### Given information

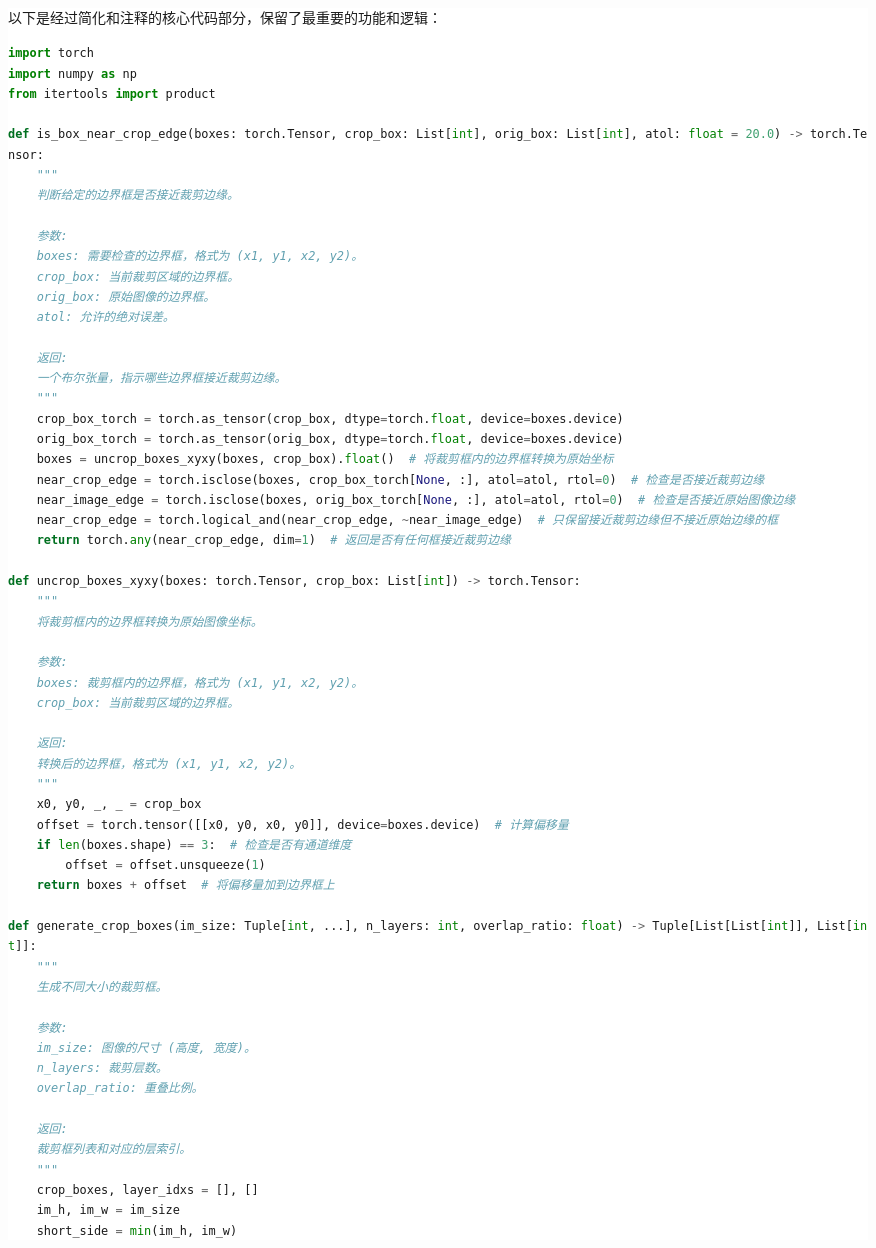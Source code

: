 以下是经过简化和注释的核心代码部分，保留了最重要的功能和逻辑：

```python
import torch
import numpy as np
from itertools import product

def is_box_near_crop_edge(boxes: torch.Tensor, crop_box: List[int], orig_box: List[int], atol: float = 20.0) -> torch.Tensor:
    """
    判断给定的边界框是否接近裁剪边缘。
    
    参数:
    boxes: 需要检查的边界框，格式为 (x1, y1, x2, y2)。
    crop_box: 当前裁剪区域的边界框。
    orig_box: 原始图像的边界框。
    atol: 允许的绝对误差。

    返回:
    一个布尔张量，指示哪些边界框接近裁剪边缘。
    """
    crop_box_torch = torch.as_tensor(crop_box, dtype=torch.float, device=boxes.device)
    orig_box_torch = torch.as_tensor(orig_box, dtype=torch.float, device=boxes.device)
    boxes = uncrop_boxes_xyxy(boxes, crop_box).float()  # 将裁剪框内的边界框转换为原始坐标
    near_crop_edge = torch.isclose(boxes, crop_box_torch[None, :], atol=atol, rtol=0)  # 检查是否接近裁剪边缘
    near_image_edge = torch.isclose(boxes, orig_box_torch[None, :], atol=atol, rtol=0)  # 检查是否接近原始图像边缘
    near_crop_edge = torch.logical_and(near_crop_edge, ~near_image_edge)  # 只保留接近裁剪边缘但不接近原始边缘的框
    return torch.any(near_crop_edge, dim=1)  # 返回是否有任何框接近裁剪边缘

def uncrop_boxes_xyxy(boxes: torch.Tensor, crop_box: List[int]) -> torch.Tensor:
    """
    将裁剪框内的边界框转换为原始图像坐标。
    
    参数:
    boxes: 裁剪框内的边界框，格式为 (x1, y1, x2, y2)。
    crop_box: 当前裁剪区域的边界框。

    返回:
    转换后的边界框，格式为 (x1, y1, x2, y2)。
    """
    x0, y0, _, _ = crop_box
    offset = torch.tensor([[x0, y0, x0, y0]], device=boxes.device)  # 计算偏移量
    if len(boxes.shape) == 3:  # 检查是否有通道维度
        offset = offset.unsqueeze(1)
    return boxes + offset  # 将偏移量加到边界框上

def generate_crop_boxes(im_size: Tuple[int, ...], n_layers: int, overlap_ratio: float) -> Tuple[List[List[int]], List[int]]:
    """
    生成不同大小的裁剪框。

    参数:
    im_size: 图像的尺寸 (高度, 宽度)。
    n_layers: 裁剪层数。
    overlap_ratio: 重叠比例。

    返回:
    裁剪框列表和对应的层索引。
    """
    crop_boxes, layer_idxs = [], []
    im_h, im_w = im_size
    short_side = min(im_h, im_w)

```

### Work request
Scan the material above for lines that contain the string "List", and copy each such line.

### Solution to this problem
def is_box_near_crop_edge(boxes: torch.Tensor, crop_box: List[int], orig_box: List[int], atol: float = 20.0) -> torch.Tensor:
def uncrop_boxes_xyxy(boxes: torch.Tensor, crop_box: List[int]) -> torch.Tensor:
def generate_crop_boxes(im_size: Tuple[int, ...], n_layers: int, overlap_ratio: float) -> Tuple[List[List[int]], List[int]]:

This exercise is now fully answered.